Warning: There are spoilers ahead for "Ready Player One."
"Ready Player One" is currently in theaters and it's a lot different from the book you may remember.
Steven Spielberg's adaptation takes many liberties from the 2011 best-selling novel. While all of those changes aren't great, most of them improve vastly upon the novel.
There are way too many differences from the movie to count up. But for the film's release, INSIDER gathered together some of the biggest changes the movie makes from Ernest Cline's 2011 book.
SEE ALSO: 'Ready Player One' botched the book's biggest reveal and the movie suffers for it
DON'T MISS: Our review of "Ready Player One"
1. The movie starts and ends in Columbus, Ohio.
The events of the entire movie conveniently take place in one location, but that's not the case in the book. The gamers are from all over the word.
Wade Watts is from Oklahoma City before he moves to Columbus to hide from Innovative Online Industries. Samantha Cook/Art3mis is from Canada, Aech is originally an Atlanta, Georgia native, while Sho and Daito are from Japan.
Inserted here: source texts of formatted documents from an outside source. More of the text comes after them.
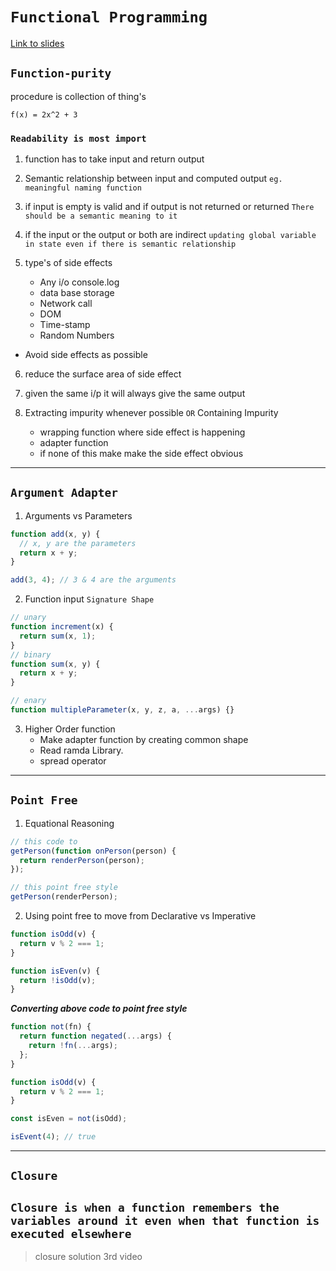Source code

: # `Functional Programming`

[Link to slides](http://static.frontendmasters.com/resources/2019-05-06-functional-light-v3/functional-light-v3.pdf)

## `Function-purity`

procedure is collection of thing's

```
f(x) = 2x^2 + 3
```

### `Readability is most import`

1. function has to take input and return output

2. Semantic relationship between input and computed output `eg. meaningful naming function`

3. if input is empty is valid and if output is not returned or returned `There should be a semantic meaning to it`

4. if the input or the output or both are indirect `updating global variable in state even if there is semantic relationship`

5. type's of side effects
   - Any i/o console.log
   - data base storage
   - Network call
   - DOM
   - Time-stamp
   - Random Numbers

- Avoid side effects as possible

6. reduce the surface area of side effect

7. given the same i/p it will always give the same output

8. Extracting impurity whenever possible `OR` Containing Impurity
   - wrapping function where side effect is happening
   - adapter function
   - if none of this make make the side effect obvious

---

## `Argument Adapter`

1. Arguments vs Parameters

```js
function add(x, y) {
  // x, y are the parameters
  return x + y;
}

add(3, 4); // 3 & 4 are the arguments
```

2. Function input `Signature Shape`

```js
// unary
function increment(x) {
  return sum(x, 1);
}
// binary
function sum(x, y) {
  return x + y;
}

// enary
function multipleParameter(x, y, z, a, ...args) {}
```

3. Higher Order function
   - Make adapter function by creating common shape
   - Read ramda Library.
   - spread operator

---

## `Point Free`

1. Equational Reasoning

```javascript
// this code to
getPerson(function onPerson(person) {
  return renderPerson(person);
});

// this point free style
getPerson(renderPerson);
```

2. Using point free to move from Declarative vs Imperative

```js
function isOdd(v) {
  return v % 2 === 1;
}

function isEven(v) {
  return !isOdd(v);
}
```

**_Converting above code to point free style_**

```js
function not(fn) {
  return function negated(...args) {
    return !fn(...args);
  };
}

function isOdd(v) {
  return v % 2 === 1;
}

const isEven = not(isOdd);

isEvent(4); // true
```

---

## `Closure`

## `Closure is when a function remembers the variables around it even when that function is executed elsewhere`

> closure solution 3rd video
The group don't meet up until near the film's end in Oregon.
2. The winner of the contest in the movie inherits $500 billion along with a controlling stake in the OASIS.
In the book, James Halliday announces the winner will also have control of the company, but he's not as wealthy. His fortune is valued "in excess of two hundred and forty billion dollars."
OK — we're nit-picking. We know.
3. The entire contest is different in the book.
In the book, Halliday's contest consists of discovering three keys which unlock three different gates. Each gate holds a challenge or a series of challenges that must be completed to gain a clue to the location of the next key.
Among the tasks Watts has to complete are winning '80s game "Joust," acting his way through "Monty Python," getting a high score in Tempest, and solving a clue involving the band Rush for the egg's final location.
The contest is far less complicated in the movie. Players only need to discover three keys and it makes you wonder how no one was able to solve this puzzle a lot faster.
Eagle-eyed fans will be able to spot nods to "Joust" and Rush near the film's end. There are posters for both in Halliday's bedroom.